In view of the above, this contention of the appellant is not entertained.

20. In view of our above discussions, Service Tax Appeal Nos. 438 and 439 of 2012 are partly allowed and partly dismissed, as under: –

(1) On the issue of renting of immovable property, the appeals are dismissed.

(2) On the issue of MMR service, the appeals are partly allowed by way of remand.

(3) On the issue of BAS, the appeals are allowed.

(4) On the issue of TIC service, the appeals are

(5) The issue of extended period of limitation is also held against the appellant.
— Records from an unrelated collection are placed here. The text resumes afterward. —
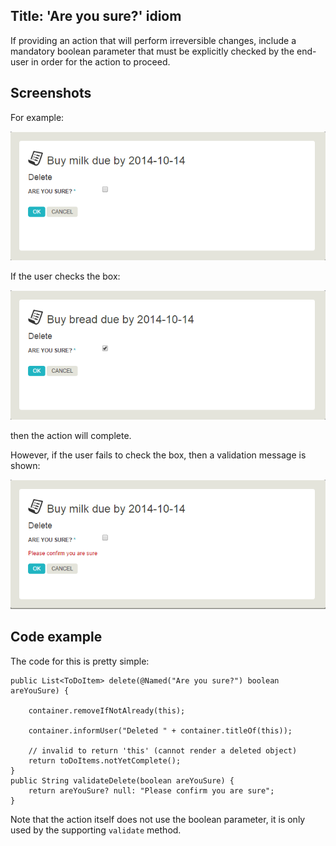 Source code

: Title: 'Are you sure?' idiom
----------

If providing an action that will perform irreversible changes, include a
mandatory boolean parameter that must be explicitly checked by the end-user
in order for the action to proceed.

## Screenshots

For example:

<img src="images/are-you-sure.png"/>

If the user checks the box:

<img src="images/are-you-sure-happy-case.png"/>

then the action will complete.

However, if the user fails to check the box, then a validation message is shown:

<img src="images/are-you-sure-sad-case.png"/>

## Code example

The code for this is pretty simple:

    public List<ToDoItem> delete(@Named("Are you sure?") boolean areYouSure) {
        
        container.removeIfNotAlready(this);

        container.informUser("Deleted " + container.titleOf(this));
        
        // invalid to return 'this' (cannot render a deleted object)
        return toDoItems.notYetComplete(); 
    }
    public String validateDelete(boolean areYouSure) {
        return areYouSure? null: "Please confirm you are sure";
    }

Note that the action itself does not use the boolean parameter, it is only
used by the supporting `validate` method. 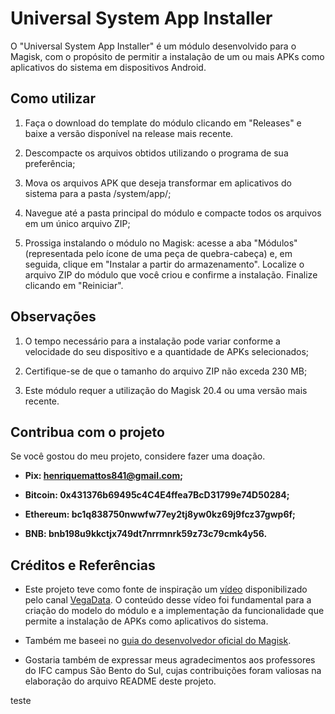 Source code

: # Universal System App Installer

O "Universal System App Installer" é um módulo desenvolvido para o Magisk, com o propósito de permitir a instalação de um ou mais APKs como aplicativos do sistema em dispositivos Android.

## Como utilizar

1. Faça o download do template do módulo clicando em "Releases" e baixe a versão disponível na release mais recente.

2. Descompacte os arquivos obtidos utilizando o programa de sua preferência;

3. Mova os arquivos APK que deseja transformar em aplicativos do sistema para a pasta /system/app/;

4. Navegue até a pasta principal do módulo e compacte todos os arquivos em um único arquivo ZIP;

5. Prossiga instalando o módulo no Magisk: acesse a aba "Módulos" (representada pelo ícone de uma peça de quebra-cabeça) e, em seguida, clique em "Instalar a partir do armazenamento". Localize o arquivo ZIP do módulo que você criou e confirme a instalação. Finalize clicando em "Reiniciar".

## Observações

1. O tempo necessário para a instalação pode variar conforme a velocidade do seu dispositivo e a quantidade de APKs selecionados;

2. Certifique-se de que o tamanho do arquivo ZIP não exceda 230 MB;

3. Este módulo requer a utilização do Magisk 20.4 ou uma versão mais recente.

## Contribua com o projeto

Se você gostou do meu projeto, considere fazer uma doação.

- **Pix: <henriquemattos841@gmail.com>;**

- **Bitcoin: 0x431376b69495c4C4E4ffea7BcD31799e74D50284;**

- **Ethereum: bc1q838750nwwfw77ey2tj8yw0kz69j9fcz37gwp6f;**

- **BNB: bnb198u9kkctjx749dt7nrrmnrk59z73c79cmk4y56.**

## Créditos e Referências

- Este projeto teve como fonte de inspiração um [vídeo](https://www.youtube.com/watch?v=tM5dLRbMuwM&t=1523s) disponibilizado pelo canal [VegaData](https://www.youtube.com/@VegaData). O conteúdo desse vídeo foi fundamental para a criação do modelo do módulo e a implementação da funcionalidade que permite a instalação de APKs como aplicativos do sistema.

- Também me baseei no [guia do desenvolvedor oficial do Magisk](https://topjohnwu.github.io/Magisk/guides.html).

- Gostaria também de expressar meus agradecimentos aos professores do IFC campus São Bento do Sul, cujas contribuições foram valiosas na elaboração do arquivo README deste projeto.

teste
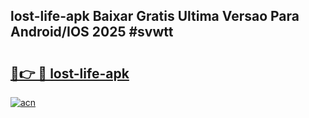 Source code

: ## lost-life-apk Baixar Gratis Ultima Versao Para Android/IOS 2025 #svwtt

# <h2><a href="https://ainizakaria.my?title=lost-life-apk&ref=20M">🔗👉 🔴 lost-life-apk</a></h2>

[![acn](https://github.com/user-attachments/assets/0f9c940e-d8b0-45ae-aac7-cd30a18b3e1c)](https://ainizakaria.my?title=lost-life-apk&ref=20M)

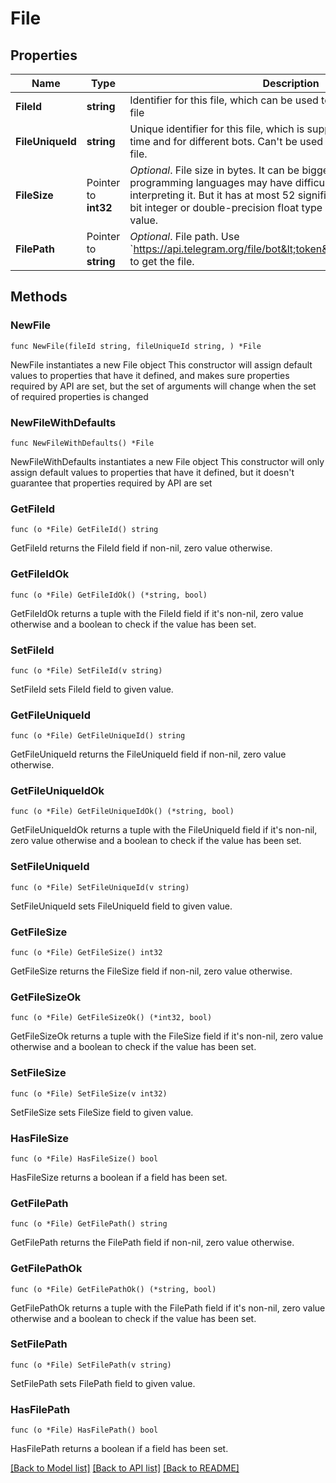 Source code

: # File

## Properties

Name | Type | Description | Notes
------------ | ------------- | ------------- | -------------
**FileId** | **string** | Identifier for this file, which can be used to download or reuse the file | 
**FileUniqueId** | **string** | Unique identifier for this file, which is supposed to be the same over time and for different bots. Can&#39;t be used to download or reuse the file. | 
**FileSize** | Pointer to **int32** | *Optional*. File size in bytes. It can be bigger than 2^31 and some programming languages may have difficulty/silent defects in interpreting it. But it has at most 52 significant bits, so a signed 64-bit integer or double-precision float type are safe for storing this value. | [optional] 
**FilePath** | Pointer to **string** | *Optional*. File path. Use &#x60;https://api.telegram.org/file/bot&lt;token&gt;/&lt;file_path&gt;&#x60; to get the file. | [optional] 

## Methods

### NewFile

`func NewFile(fileId string, fileUniqueId string, ) *File`

NewFile instantiates a new File object
This constructor will assign default values to properties that have it defined,
and makes sure properties required by API are set, but the set of arguments
will change when the set of required properties is changed

### NewFileWithDefaults

`func NewFileWithDefaults() *File`

NewFileWithDefaults instantiates a new File object
This constructor will only assign default values to properties that have it defined,
but it doesn't guarantee that properties required by API are set

### GetFileId

`func (o *File) GetFileId() string`

GetFileId returns the FileId field if non-nil, zero value otherwise.

### GetFileIdOk

`func (o *File) GetFileIdOk() (*string, bool)`

GetFileIdOk returns a tuple with the FileId field if it's non-nil, zero value otherwise
and a boolean to check if the value has been set.

### SetFileId

`func (o *File) SetFileId(v string)`

SetFileId sets FileId field to given value.


### GetFileUniqueId

`func (o *File) GetFileUniqueId() string`

GetFileUniqueId returns the FileUniqueId field if non-nil, zero value otherwise.

### GetFileUniqueIdOk

`func (o *File) GetFileUniqueIdOk() (*string, bool)`

GetFileUniqueIdOk returns a tuple with the FileUniqueId field if it's non-nil, zero value otherwise
and a boolean to check if the value has been set.

### SetFileUniqueId

`func (o *File) SetFileUniqueId(v string)`

SetFileUniqueId sets FileUniqueId field to given value.


### GetFileSize

`func (o *File) GetFileSize() int32`

GetFileSize returns the FileSize field if non-nil, zero value otherwise.

### GetFileSizeOk

`func (o *File) GetFileSizeOk() (*int32, bool)`

GetFileSizeOk returns a tuple with the FileSize field if it's non-nil, zero value otherwise
and a boolean to check if the value has been set.

### SetFileSize

`func (o *File) SetFileSize(v int32)`

SetFileSize sets FileSize field to given value.

### HasFileSize

`func (o *File) HasFileSize() bool`

HasFileSize returns a boolean if a field has been set.

### GetFilePath

`func (o *File) GetFilePath() string`

GetFilePath returns the FilePath field if non-nil, zero value otherwise.

### GetFilePathOk

`func (o *File) GetFilePathOk() (*string, bool)`

GetFilePathOk returns a tuple with the FilePath field if it's non-nil, zero value otherwise
and a boolean to check if the value has been set.

### SetFilePath

`func (o *File) SetFilePath(v string)`

SetFilePath sets FilePath field to given value.

### HasFilePath

`func (o *File) HasFilePath() bool`

HasFilePath returns a boolean if a field has been set.


[[Back to Model list]](../README.md#documentation-for-models) [[Back to API list]](../README.md#documentation-for-api-endpoints) [[Back to README]](../README.md)


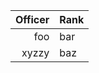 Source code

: | Officer         | Rank                 |
| --------------: | -------------------- |
| foo             | bar                  |
| xyzzy           | baz                  |

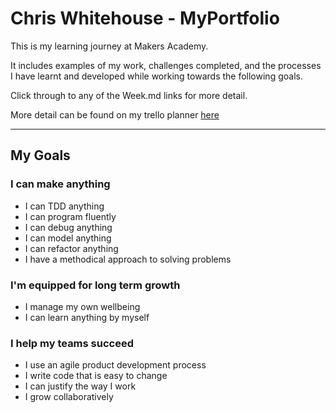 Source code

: # Chris Whitehouse - MyPortfolio
This is my learning journey at Makers Academy.

It includes examples of my work, challenges completed, and the processes I have learnt and developed while working towards the following goals.

Click through to any of the Week.md links for more detail.

More detail can be found on my trello planner [here](https://trello.com/b/6YJQIzjQ/makers-progress)

---

## My Goals
### I can make anything
* I can TDD anything
* I can program fluently
* I can debug anything
* I can model anything
* I can refactor anything
* I have a methodical approach to solving problems

### I'm equipped for long term growth
* I manage my own wellbeing
* I can learn anything by myself

### I help my teams succeed
* I use an agile product development process
* I write code that is easy to change
* I can justify the way I work
* I grow collaboratively

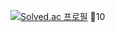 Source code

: [![Solved.ac
프로필](http://mazassumnida.wtf/api/v2/generate_badge?boj=goods0103)](https://solved.ac/goods0103)
🌱10
<!--
**goods0103/goods0103** is a ✨ _special_ ✨ repository because its `README.md` (this file) appears on your GitHub profile.
Here are some ideas to get you started:

- 🔭 I’m currently working on ... 
- 🌱 I’m currently learning ...
- 👯 I’m looking to collaborate on ...
- 🤔 I’m looking for help with ...
- 💬 Ask me about ...
- 📫 How to reach me: ...
- 😄 Pronouns: ...
- ⚡ Fun fact: ...
-->
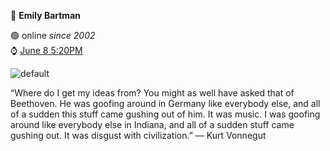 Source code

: 🌙 **Emily Bartman** 

🟢 online _since 2002_  
⌚ <ins>June 8 5:20PM</ins>

![default](https://user-images.githubusercontent.com/41136059/172738615-bf1555b0-6a55-425a-8c51-6c931fc6fa3d.png)


“Where do I get my ideas from? You might as well have asked that of Beethoven. He was goofing around in Germany like everybody else, and all of a sudden this stuff came gushing out of him. It was music. I was goofing around like everybody else in Indiana, and all of a sudden stuff came gushing out. It was disgust with civilization.”
― Kurt Vonnegut 
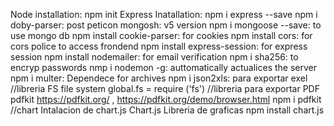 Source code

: Node installation: npm init
Express Inatallation: npm i express --save
npm i doby-parser: post peticon 
mongosh: v5 version
npm i mongoose --save: to use mongo db
npm install cookie-parser: for cookies
npm install cors: for cors police to access frondend
npm install express-session: for express session
npm install nodemailer: for email verification
npm i sha256: to encryp passwords
nmp i nodemon -g: auttomatically actualices the server
npm i multer: Dependece for archives
npm i json2xls: para exportar exel 
//libreria FS file system 
global.fs = require ('fs')
//libreria para exportar PDF
pdfkit 
https://pdfkit.org/  , https://pdfkit.org/demo/browser.html
npm i pdfkit
//chart
Intalacion de chart.js
Chart.js Libreria de graficas
npm install chart.js
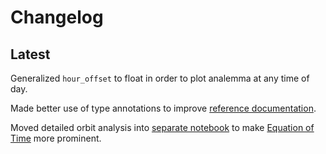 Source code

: 
# Changelog

## Latest

Generalized `hour_offset` to float in order to plot analemma at any time of day.

Made better use of type annotations to improve [reference documentation](api_reference.md).

Moved detailed orbit analysis into [separate notebook](nb/orbit_analysis.md) to make [Equation of Time](nb/equation_of_time.md) more prominent.
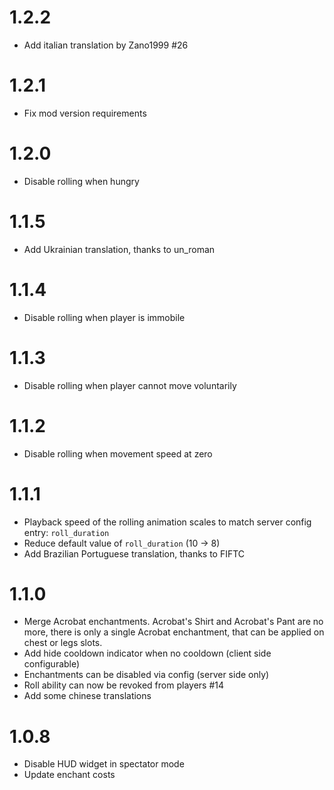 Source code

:# 1.2.2

- Add italian translation by Zano1999 #26

# 1.2.1

- Fix mod version requirements

# 1.2.0

- Disable rolling when hungry

# 1.1.5

- Add Ukrainian translation, thanks to un_roman

# 1.1.4
- Disable rolling when player is immobile

# 1.1.3
- Disable rolling when player cannot move voluntarily

# 1.1.2
- Disable rolling when movement speed at zero

# 1.1.1
- Playback speed of the rolling animation scales to match server config entry: `roll_duration`
- Reduce default value of `roll_duration` (10 -> 8)
- Add Brazilian Portuguese translation, thanks to FIFTC

# 1.1.0
- Merge Acrobat enchantments. Acrobat's Shirt and Acrobat's Pant are no more, there is only a single Acrobat enchantment, that can be applied on chest or legs slots.
- Add hide cooldown indicator when no cooldown (client side configurable)
- Enchantments can be disabled via config (server side only)
- Roll ability can now be revoked from players #14
- Add some chinese translations

# 1.0.8
- Disable HUD widget in spectator mode
- Update enchant costs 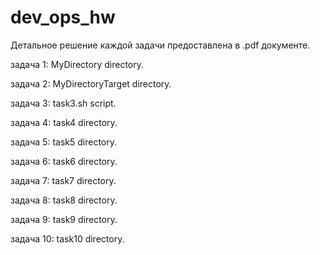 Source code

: # dev_ops_hw

Детальное решение каждой задачи предоставлена в .pdf документе.

задача 1: MyDirectory directory.

задача 2: MyDirectoryTarget directory.

задача 3: task3.sh script.

задача 4: task4 directory.

задача 5: task5 directory.

задача 6: task6 directory.

задача 7: task7 directory.

задача 8: task8 directory.

задача 9: task9 directory.

задача 10: task10 directory. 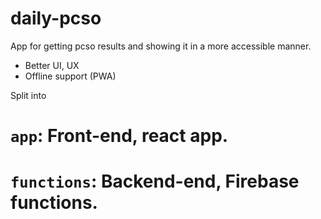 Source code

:# daily-pcso

App for getting pcso results and showing it in a more accessible manner.
 - Better UI, UX
 - Offline support (PWA)

Split into 
 # `app`: Front-end, react app.
 # `functions`: Backend-end, Firebase functions. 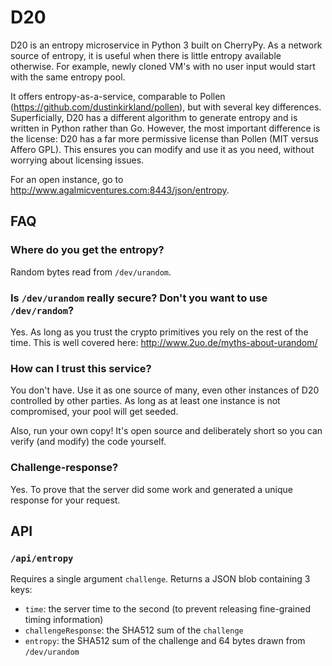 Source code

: # D20
D20 is an entropy microservice in Python 3 built on CherryPy. As a network source of entropy, it is useful when there is little entropy available otherwise. For example, newly cloned VM's with no user input would start with the same entropy pool.

It offers entropy-as-a-service, comparable to Pollen (https://github.com/dustinkirkland/pollen), but with several key differences. Superficially, D20 has a different algorithm to generate entropy and is written in Python rather than Go. However, the most important difference is the license: D20 has a far more permissive license than Pollen (MIT versus Affero GPL). This ensures you can modify and use it as you need, without worrying about licensing issues.

For an open instance, go to http://www.agalmicventures.com:8443/json/entropy.

## FAQ

### Where do you get the entropy?
Random bytes read from `/dev/urandom`.

### Is `/dev/urandom` really secure? Don't you want to use `/dev/random`?
Yes. As long as you trust the crypto primitives you rely on the rest of the time. This is well covered here: http://www.2uo.de/myths-about-urandom/

### How can I trust this service?
You don't have. Use it as one source of many, even other instances of D20 controlled by other parties. As long as at least one instance is not compromised, your pool will get seeded.

Also, run your own copy! It's open source and deliberately short so you can verify (and modify) the code yourself.

### Challenge-response?
Yes. To prove that the server did some work and generated a unique response for your request.

## API

### `/api/entropy`
Requires a single argument `challenge`. Returns a JSON blob containing 3 keys:

* `time`: the server time to the second (to prevent releasing fine-grained timing information)
* `challengeResponse`: the SHA512 sum of the `challenge`
* `entropy`: the SHA512 sum of the challenge and 64 bytes drawn from `/dev/urandom`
21. Insofar as Service Tax Appeal No. 40374 of 2016 is concerned, the same arises against the Order-in-Appeal No. 332/2015 (STA-II) dated 27.11.20 15. Service Tax has been demanded / confirmed under: –

(1) MMR Service

(2) BAS

(3) TIC Service

apart from interest under Section 75 of the Finance Act, 1994 and penalty under Section 76 ibid.

22.1 Insofar as Service Tax Appeal Nos. 41525 to 41528 of 2017 are concerned, the same arise against the common Orders-in-Original Nos. CHN-SVTAX-002-COM- 4 to 7 – 2016-17 dated 25.01.2017. The above common adjudication order was passed in respect of four SCN/SODs for different periods, which are tabulated hereinbelow: –

S. No. SCN/SOD
No.
Date Period Service Tax
demanded
(in Rs.)
Demand/Interest/
Penalty proposed
under
1 98/2013 15.04.2013 2011-12 64,91,045/- Section 73(1)

Section 75

Sections 76 & 77

2 152/2014 23.05.2014 2012-13 35,16,188/- -do-
3 17/2015 10.03.2015 2013-14 77,85,557/- -do-
4 14/2016 04.04.2016 2014-15 55,69,648/- Section 73(1)

Section 75

Sections 76(1)

The above Orders-in-Original relate to the demand of Service Tax under:

1) MMR Service

2) BAS

3) TIC Service

apart from interest under Section 75 of the Finance Act, 1994 and penalty under Section 76(1) ibid.

22.2 In the impugned order, however, the Commissioner-adjudicating authority has specifically observed and held, at paragraph 4.8, that the nature of activity rendered by the appellant would fall under clause (vi) of the definition of ‘business auxiliary service’ i.e., “provision of service on behalf of the client”. The same service, of supervising the construction work, is rendered by the appellant on behalf of its client, namely, Government of Tamil Nadu.

22.3 In that view of the matter, we do not see any infirmity nor has it been specifically controverted by the appellant and therefore, the demand in this regard is upheld.

23. The issues agitated in the above appeals have already been discussed and decided by us in Service Tax Appeal Nos. 438 and 439 of 2012 and hence, by adopting the very same reasons, Service Tax Appeal No. 40374 of 2016 and Service Tax Appeal Nos. 41525 to 41528 of 2017 are partly allowed and partly dismissed, as under: –

(1) On the issue of MMR service, the appeals are partly allowed by way of remand.

(2) On the issue of BAS, in respect of Appeal No. ST/40374/2016, the appeal is allowed and in respect of Appeal Nos. ST/41525-41528/2017, the appeals are dismissed.

(3) On the issue of TIC service, the appeals are dismissed.

24. The appeals are disposed of on the above terms.